Endobone

• Project number: LSC16_024
• Project Management: Stefan Nehrer, Danube University Krems / Department of Regenerative Medicine
• Project partners: Karl Landsteiner University for Health Sciences / Division of Biomechanics
• Project duration: 48 months from 1 January 2018

Background

Techniques for inserting a new piece of bone to treat large bone defects often involve the implantation of an allogenic bone graft to replace the damaged tissue. However, there is often poor integration of the graft and no functioning anastomosis, which is needed for blood vessels of the existing tissue to migrate into the graft. Therefore, many unresolved issues need to be investigated to improve clinical outcomes involving fractures, osteonecrosis and osteoporosis.

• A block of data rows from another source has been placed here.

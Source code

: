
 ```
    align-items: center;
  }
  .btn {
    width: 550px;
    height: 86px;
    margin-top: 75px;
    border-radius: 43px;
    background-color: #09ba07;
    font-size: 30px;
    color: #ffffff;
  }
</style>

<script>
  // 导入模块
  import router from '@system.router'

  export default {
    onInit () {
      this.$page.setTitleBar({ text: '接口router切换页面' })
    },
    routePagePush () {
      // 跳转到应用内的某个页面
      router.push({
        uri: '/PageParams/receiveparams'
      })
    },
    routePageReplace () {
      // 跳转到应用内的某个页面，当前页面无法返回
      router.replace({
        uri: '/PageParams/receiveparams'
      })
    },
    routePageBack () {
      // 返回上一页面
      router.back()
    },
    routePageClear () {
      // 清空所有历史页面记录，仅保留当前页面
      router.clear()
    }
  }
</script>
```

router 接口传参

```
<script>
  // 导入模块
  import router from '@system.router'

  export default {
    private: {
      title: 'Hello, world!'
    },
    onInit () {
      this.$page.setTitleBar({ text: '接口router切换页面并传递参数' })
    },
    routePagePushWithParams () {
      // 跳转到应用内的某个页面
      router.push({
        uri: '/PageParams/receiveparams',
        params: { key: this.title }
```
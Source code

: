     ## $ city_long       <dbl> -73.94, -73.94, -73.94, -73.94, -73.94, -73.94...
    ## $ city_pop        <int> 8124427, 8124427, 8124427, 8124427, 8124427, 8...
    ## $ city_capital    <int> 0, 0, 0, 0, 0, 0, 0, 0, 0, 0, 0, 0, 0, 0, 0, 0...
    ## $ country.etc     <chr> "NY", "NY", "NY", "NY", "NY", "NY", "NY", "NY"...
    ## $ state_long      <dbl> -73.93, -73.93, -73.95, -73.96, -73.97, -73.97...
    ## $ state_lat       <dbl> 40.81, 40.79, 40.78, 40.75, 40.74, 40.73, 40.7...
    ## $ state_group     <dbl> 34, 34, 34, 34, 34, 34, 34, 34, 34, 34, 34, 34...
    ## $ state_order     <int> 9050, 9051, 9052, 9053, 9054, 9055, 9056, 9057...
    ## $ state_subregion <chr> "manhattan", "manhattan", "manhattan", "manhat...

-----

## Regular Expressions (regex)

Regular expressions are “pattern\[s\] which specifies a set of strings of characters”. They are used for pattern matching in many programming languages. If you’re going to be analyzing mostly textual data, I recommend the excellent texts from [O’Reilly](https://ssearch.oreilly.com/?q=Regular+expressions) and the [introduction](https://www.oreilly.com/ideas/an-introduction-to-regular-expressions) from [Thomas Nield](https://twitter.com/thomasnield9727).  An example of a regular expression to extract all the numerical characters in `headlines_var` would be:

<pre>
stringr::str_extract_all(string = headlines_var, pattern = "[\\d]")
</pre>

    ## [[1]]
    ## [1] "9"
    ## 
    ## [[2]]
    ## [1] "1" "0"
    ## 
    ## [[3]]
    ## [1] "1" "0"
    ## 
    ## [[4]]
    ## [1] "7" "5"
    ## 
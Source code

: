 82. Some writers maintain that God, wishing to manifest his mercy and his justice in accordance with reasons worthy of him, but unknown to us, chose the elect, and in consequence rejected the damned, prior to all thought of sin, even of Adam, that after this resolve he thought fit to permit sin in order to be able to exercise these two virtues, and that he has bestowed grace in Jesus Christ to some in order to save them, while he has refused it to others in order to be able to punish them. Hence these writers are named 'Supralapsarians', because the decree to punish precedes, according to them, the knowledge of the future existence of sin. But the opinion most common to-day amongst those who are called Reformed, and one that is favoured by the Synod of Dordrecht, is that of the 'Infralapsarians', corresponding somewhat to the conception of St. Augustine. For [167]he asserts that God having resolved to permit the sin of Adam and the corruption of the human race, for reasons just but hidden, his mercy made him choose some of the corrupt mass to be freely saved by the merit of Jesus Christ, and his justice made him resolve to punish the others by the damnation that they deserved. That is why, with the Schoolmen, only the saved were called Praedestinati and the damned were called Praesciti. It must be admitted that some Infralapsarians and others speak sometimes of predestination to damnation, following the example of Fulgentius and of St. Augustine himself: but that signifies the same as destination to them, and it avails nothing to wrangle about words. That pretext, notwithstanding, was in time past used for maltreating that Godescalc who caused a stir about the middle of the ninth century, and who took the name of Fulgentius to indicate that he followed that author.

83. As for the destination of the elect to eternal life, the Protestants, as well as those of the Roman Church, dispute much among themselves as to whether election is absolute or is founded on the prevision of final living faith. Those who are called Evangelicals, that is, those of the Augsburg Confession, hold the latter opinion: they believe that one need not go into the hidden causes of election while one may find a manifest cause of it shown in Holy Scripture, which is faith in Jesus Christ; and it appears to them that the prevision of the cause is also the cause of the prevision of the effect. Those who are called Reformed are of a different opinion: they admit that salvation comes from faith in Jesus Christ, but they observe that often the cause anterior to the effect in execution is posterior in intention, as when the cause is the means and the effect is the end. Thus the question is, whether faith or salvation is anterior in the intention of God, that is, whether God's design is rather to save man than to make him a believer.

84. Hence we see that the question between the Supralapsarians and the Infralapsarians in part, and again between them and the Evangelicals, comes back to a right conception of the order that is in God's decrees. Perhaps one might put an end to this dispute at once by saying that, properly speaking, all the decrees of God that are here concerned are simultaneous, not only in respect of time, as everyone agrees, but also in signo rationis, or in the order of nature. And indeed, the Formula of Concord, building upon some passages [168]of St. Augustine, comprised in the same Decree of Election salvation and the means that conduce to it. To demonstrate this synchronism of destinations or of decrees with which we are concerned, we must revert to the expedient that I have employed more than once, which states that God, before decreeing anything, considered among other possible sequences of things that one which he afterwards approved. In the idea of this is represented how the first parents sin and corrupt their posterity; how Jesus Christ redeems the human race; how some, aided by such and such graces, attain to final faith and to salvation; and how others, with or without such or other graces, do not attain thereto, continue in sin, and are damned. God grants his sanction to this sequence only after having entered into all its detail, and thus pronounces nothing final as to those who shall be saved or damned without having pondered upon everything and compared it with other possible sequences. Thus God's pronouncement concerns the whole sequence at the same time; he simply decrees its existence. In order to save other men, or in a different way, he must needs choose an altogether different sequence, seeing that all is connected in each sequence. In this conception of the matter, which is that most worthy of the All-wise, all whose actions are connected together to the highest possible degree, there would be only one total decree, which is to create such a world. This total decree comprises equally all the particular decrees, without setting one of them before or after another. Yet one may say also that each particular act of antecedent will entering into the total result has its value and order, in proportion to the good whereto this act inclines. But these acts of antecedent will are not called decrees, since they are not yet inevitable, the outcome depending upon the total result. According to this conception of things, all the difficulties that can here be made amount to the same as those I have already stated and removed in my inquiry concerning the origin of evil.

Versatile tissue engineering strategies have already been developed to promote bone regeneration. The most common method involves stimulating bone development to regenerate bone, but this strategy is still ineffective. From the very beginning of research in bone tissue engineering, the idea was to mimic natural processes of bone formation by developing mechanisms for the formation of long bones (= endochondral ossification). In this project, we aim to develop bone regeneration strategies involving natural biomaterials with incorporated extracellular matrix of cartilage (= cartilage derived extracellular matrix; CD-ECM). We hypothesise that a cartilage-like template on a solid biomaterial forms a new tissue that resembles native bone in structure and functionality. To test this hypothesis, we will compare new bone formation using our proposed model with bone grafts used in the clinic. Hypertrophic chondrocytes, i.e. chondrocytes on the way to bone formation, will be embedded in the biomaterials provided with CD-ECM and the formation of a mineralised matrix will be investigated by biochemical analysis and histological methods. Furthermore, micro-computed tomography (μCT), a method in which the construct is not destroyed, is used to generate multi-slice three-dimensional images to visualise calcification and bone formation. This allows computer modulation and simulation, enabling finite element analysis to describe the stiffness and resistance of these formed constructs. The CD-ECM engineered biomaterials will then be implanted subcutaneously in rats with or without hypertrophic chondrocytes to study the de novo mineralisation of the matrix. Furthermore, bone formation will be studied by μCT as well as biochemical, biomechanical and computational methods. This interdisciplinary approach would help bioresponsive materials to recapitulate the natural mechanism of native bone healing.